--- What is expected ---
This exercise asks for the entries below to be printed exactly.

┄┄┄┄┄┄┄┄┄┄

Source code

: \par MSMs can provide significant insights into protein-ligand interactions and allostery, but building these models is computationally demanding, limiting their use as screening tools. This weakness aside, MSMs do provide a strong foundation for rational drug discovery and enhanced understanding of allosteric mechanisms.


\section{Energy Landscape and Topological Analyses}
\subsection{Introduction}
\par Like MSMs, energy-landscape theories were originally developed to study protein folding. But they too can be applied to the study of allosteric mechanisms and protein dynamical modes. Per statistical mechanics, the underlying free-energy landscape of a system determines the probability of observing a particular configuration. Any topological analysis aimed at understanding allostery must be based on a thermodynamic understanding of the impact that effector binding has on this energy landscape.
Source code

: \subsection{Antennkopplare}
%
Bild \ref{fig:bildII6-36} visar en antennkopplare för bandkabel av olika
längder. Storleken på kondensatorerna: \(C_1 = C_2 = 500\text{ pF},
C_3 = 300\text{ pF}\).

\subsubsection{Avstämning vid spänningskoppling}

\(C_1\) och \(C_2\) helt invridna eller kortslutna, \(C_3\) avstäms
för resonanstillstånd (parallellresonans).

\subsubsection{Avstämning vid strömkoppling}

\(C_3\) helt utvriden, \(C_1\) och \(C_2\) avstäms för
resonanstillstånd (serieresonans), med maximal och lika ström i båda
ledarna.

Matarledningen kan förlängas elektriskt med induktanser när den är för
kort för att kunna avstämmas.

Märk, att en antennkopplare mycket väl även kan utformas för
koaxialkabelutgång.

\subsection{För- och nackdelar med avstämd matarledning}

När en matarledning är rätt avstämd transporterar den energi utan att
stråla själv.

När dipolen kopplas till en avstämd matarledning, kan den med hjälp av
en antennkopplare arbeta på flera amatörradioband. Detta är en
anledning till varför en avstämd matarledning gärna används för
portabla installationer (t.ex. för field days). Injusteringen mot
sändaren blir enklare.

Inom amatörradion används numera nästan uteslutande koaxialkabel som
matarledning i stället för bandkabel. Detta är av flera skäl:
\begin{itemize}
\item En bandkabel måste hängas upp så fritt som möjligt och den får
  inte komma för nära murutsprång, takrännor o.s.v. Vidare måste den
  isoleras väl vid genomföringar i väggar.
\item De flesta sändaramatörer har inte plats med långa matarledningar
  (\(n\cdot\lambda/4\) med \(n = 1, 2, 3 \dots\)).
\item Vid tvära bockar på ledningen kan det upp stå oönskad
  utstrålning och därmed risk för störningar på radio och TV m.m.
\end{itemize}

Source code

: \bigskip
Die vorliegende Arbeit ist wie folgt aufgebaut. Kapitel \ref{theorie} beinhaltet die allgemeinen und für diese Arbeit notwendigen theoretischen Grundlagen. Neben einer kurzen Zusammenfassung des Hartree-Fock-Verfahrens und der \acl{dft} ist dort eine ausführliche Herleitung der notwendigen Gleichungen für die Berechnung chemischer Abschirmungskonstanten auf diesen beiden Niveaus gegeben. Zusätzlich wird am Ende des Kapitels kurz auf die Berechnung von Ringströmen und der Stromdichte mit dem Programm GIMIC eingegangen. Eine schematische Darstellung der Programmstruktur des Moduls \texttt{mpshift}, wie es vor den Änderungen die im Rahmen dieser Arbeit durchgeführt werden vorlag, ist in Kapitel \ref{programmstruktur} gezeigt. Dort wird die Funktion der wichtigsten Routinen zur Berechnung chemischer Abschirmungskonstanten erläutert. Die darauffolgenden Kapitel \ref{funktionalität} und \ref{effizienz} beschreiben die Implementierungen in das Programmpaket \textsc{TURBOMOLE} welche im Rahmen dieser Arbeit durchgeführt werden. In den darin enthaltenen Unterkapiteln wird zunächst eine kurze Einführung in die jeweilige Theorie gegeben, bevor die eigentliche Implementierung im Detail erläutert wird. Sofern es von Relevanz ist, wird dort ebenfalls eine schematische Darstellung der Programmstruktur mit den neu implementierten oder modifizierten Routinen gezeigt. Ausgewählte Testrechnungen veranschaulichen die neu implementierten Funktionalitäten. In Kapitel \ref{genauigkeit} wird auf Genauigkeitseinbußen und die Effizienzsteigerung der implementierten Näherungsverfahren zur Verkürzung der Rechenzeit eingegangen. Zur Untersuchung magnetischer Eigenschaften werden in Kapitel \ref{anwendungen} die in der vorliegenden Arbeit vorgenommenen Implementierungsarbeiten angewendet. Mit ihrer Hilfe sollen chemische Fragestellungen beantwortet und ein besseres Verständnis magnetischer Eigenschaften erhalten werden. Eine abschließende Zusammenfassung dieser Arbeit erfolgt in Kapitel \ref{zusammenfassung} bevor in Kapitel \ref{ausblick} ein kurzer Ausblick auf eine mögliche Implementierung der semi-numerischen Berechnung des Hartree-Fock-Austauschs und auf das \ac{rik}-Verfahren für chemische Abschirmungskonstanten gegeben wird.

┄┄┄┄┄┄┄┄┄┄

--- Answer ---
Source code

: \par MSMs can provide significant insights into protein-ligand interactions and allostery, but building these models is computationally demanding, limiting their use as screening tools. This weakness aside, MSMs do provide a strong foundation for rational drug discovery and enhanced understanding of allosteric mechanisms.


\section{Energy Landscape and Topological Analyses}
\subsection{Introduction}
\par Like MSMs, energy-landscape theories were originally developed to study protein folding. But they too can be applied to the study of allosteric mechanisms and protein dynamical modes. Per statistical mechanics, the underlying free-energy landscape of a system determines the probability of observing a particular configuration. Any topological analysis aimed at understanding allostery must be based on a thermodynamic understanding of the impact that effector binding has on this energy landscape.
Source code

: \subsection{Antennkopplare}
%
Bild \ref{fig:bildII6-36} visar en antennkopplare för bandkabel av olika
längder. Storleken på kondensatorerna: \(C_1 = C_2 = 500\text{ pF},
C_3 = 300\text{ pF}\).

\subsubsection{Avstämning vid spänningskoppling}

\(C_1\) och \(C_2\) helt invridna eller kortslutna, \(C_3\) avstäms
för resonanstillstånd (parallellresonans).

\subsubsection{Avstämning vid strömkoppling}

\(C_3\) helt utvriden, \(C_1\) och \(C_2\) avstäms för
resonanstillstånd (serieresonans), med maximal och lika ström i båda
ledarna.

Matarledningen kan förlängas elektriskt med induktanser när den är för
kort för att kunna avstämmas.

Märk, att en antennkopplare mycket väl även kan utformas för
koaxialkabelutgång.

\subsection{För- och nackdelar med avstämd matarledning}

När en matarledning är rätt avstämd transporterar den energi utan att
stråla själv.

När dipolen kopplas till en avstämd matarledning, kan den med hjälp av
en antennkopplare arbeta på flera amatörradioband. Detta är en
anledning till varför en avstämd matarledning gärna används för
portabla installationer (t.ex. för field days). Injusteringen mot
sändaren blir enklare.

Inom amatörradion används numera nästan uteslutande koaxialkabel som
matarledning i stället för bandkabel. Detta är av flera skäl:
\begin{itemize}
\item En bandkabel måste hängas upp så fritt som möjligt och den får
  inte komma för nära murutsprång, takrännor o.s.v. Vidare måste den
  isoleras väl vid genomföringar i väggar.
\item De flesta sändaramatörer har inte plats med långa matarledningar
  (\(n\cdot\lambda/4\) med \(n = 1, 2, 3 \dots\)).
\item Vid tvära bockar på ledningen kan det upp stå oönskad
  utstrålning och därmed risk för störningar på radio och TV m.m.
\end{itemize}

Source code

: \bigskip
Die vorliegende Arbeit ist wie folgt aufgebaut. Kapitel \ref{theorie} beinhaltet die allgemeinen und für diese Arbeit notwendigen theoretischen Grundlagen. Neben einer kurzen Zusammenfassung des Hartree-Fock-Verfahrens und der \acl{dft} ist dort eine ausführliche Herleitung der notwendigen Gleichungen für die Berechnung chemischer Abschirmungskonstanten auf diesen beiden Niveaus gegeben. Zusätzlich wird am Ende des Kapitels kurz auf die Berechnung von Ringströmen und der Stromdichte mit dem Programm GIMIC eingegangen. Eine schematische Darstellung der Programmstruktur des Moduls \texttt{mpshift}, wie es vor den Änderungen die im Rahmen dieser Arbeit durchgeführt werden vorlag, ist in Kapitel \ref{programmstruktur} gezeigt. Dort wird die Funktion der wichtigsten Routinen zur Berechnung chemischer Abschirmungskonstanten erläutert. Die darauffolgenden Kapitel \ref{funktionalität} und \ref{effizienz} beschreiben die Implementierungen in das Programmpaket \textsc{TURBOMOLE} welche im Rahmen dieser Arbeit durchgeführt werden. In den darin enthaltenen Unterkapiteln wird zunächst eine kurze Einführung in die jeweilige Theorie gegeben, bevor die eigentliche Implementierung im Detail erläutert wird. Sofern es von Relevanz ist, wird dort ebenfalls eine schematische Darstellung der Programmstruktur mit den neu implementierten oder modifizierten Routinen gezeigt. Ausgewählte Testrechnungen veranschaulichen die neu implementierten Funktionalitäten. In Kapitel \ref{genauigkeit} wird auf Genauigkeitseinbußen und die Effizienzsteigerung der implementierten Näherungsverfahren zur Verkürzung der Rechenzeit eingegangen. Zur Untersuchung magnetischer Eigenschaften werden in Kapitel \ref{anwendungen} die in der vorliegenden Arbeit vorgenommenen Implementierungsarbeiten angewendet. Mit ihrer Hilfe sollen chemische Fragestellungen beantwortet und ein besseres Verständnis magnetischer Eigenschaften erhalten werden. Eine abschließende Zusammenfassung dieser Arbeit erfolgt in Kapitel \ref{zusammenfassung} bevor in Kapitel \ref{ausblick} ein kurzer Ausblick auf eine mögliche Implementierung der semi-numerischen Berechnung des Hartree-Fock-Austauschs und auf das \ac{rik}-Verfahren für chemische Abschirmungskonstanten gegeben wird.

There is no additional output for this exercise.